The Government, as shareholder, also agreed to invest £175 million of taxpayers' money in support of Aer Lingus's strategy: by way of one £75 million and two £50 million instalments. The payment of these equity injections is subject to the following conditions: a full and comprehensive agreement having been reached between management and unions in Aer Lingus on the necessary £50 million annual reduction in internal costs essential for the return of the company to commercial viability; production of satisfactory evidence that the necessary measures proposed are being implemented in full; and a formal indication by the European Commission that it will raise no objection to the proposed State equity injections.
In taking its decision on the strategy for the future, the Government noted that agreement had been reached at a meeting between the Cabinet sub-committee on aviation matters and the Irish Congress of Trade Unions on 22 June last, on the following issues: the underlying financial position of the company was very grave and unsustainable; the core airline business would have to be returned to operating viability; all sides are committed to achieving the reduction in numbers required in Aer Lingus through a voluntary scheme; the question of participation by Aer Lingus employees in the future success of the company should be explored as a tangible form of recognition for the additional contribution being asked of the workforce at present; and a special enterprise development unit would be set up right away, to consist of representatives of the unions and Aer Lingus together with the IDA, Fingal County Council, FÁS, and the Department of Enterprise and Employment, to identify new employment opportunities within the Aer Lingus structure.
I have consistently made it clear that the Government's bottom line is that the £50 million in annual savings must be achieved. The Government has not stipulated how they should be achieved. That has always been a matter for negotiation between the management and unions.
Negotiations have been taking place between Aer Lingus management and the unions on the implementation of the cost cutting measures in the strategy. These negotiations have understandably been vigorous and forceful on both sides. The negotiation and conciliation process has been greatly helped by the very professional facilitation of the Labour Relations Commission staff.
The proposed financial restructuring of Aer Lingus, while involving inevitable job losses, will offer the prospects of secure employment for the remaining core of the company. Without commercial viability, there would be no future for the airline or its employees.

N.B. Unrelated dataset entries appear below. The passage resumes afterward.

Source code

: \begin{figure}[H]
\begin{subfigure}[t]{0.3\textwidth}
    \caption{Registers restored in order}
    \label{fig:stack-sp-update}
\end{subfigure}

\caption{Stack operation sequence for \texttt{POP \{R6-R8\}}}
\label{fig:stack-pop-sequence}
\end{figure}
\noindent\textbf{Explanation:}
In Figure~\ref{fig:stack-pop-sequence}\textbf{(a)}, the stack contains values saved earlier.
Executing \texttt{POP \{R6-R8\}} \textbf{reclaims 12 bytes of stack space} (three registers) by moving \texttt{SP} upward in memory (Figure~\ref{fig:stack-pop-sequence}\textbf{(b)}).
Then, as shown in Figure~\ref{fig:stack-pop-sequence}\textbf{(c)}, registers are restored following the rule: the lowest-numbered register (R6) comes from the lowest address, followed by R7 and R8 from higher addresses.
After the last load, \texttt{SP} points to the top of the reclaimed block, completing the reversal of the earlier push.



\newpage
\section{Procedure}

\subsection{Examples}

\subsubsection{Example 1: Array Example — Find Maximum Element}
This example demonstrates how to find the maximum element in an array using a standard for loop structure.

I am glad to note that substantial progress has been made in negotiations and that final agreement now appears to be within reach. It would not be appropriate for me to discuss the numbers of voluntary redundancies or the details of the negotiations which, as I have said, are a matter for the management and unions. I will simply once again urge those involved to grasp this opportunity of protecting the future of Aer Lingus.
The plan for the transatlantic operations is an intrinsic part of the strategy for the future which addresses what Aer Lingus sees as the best marketing possibilities at present in the airline's commercial interest. Negotiations on the detailed arrangements are a matter for management and unions. I understand that substantial progress has been made in that regard.
Aer Lingus is Shannon's best customer and its wellbeing is vital not only for the airport but also for the region. The Government sees the survival of Aer Lingus, with its strong transatlantic presence, as being essential for the future of the Shannon region.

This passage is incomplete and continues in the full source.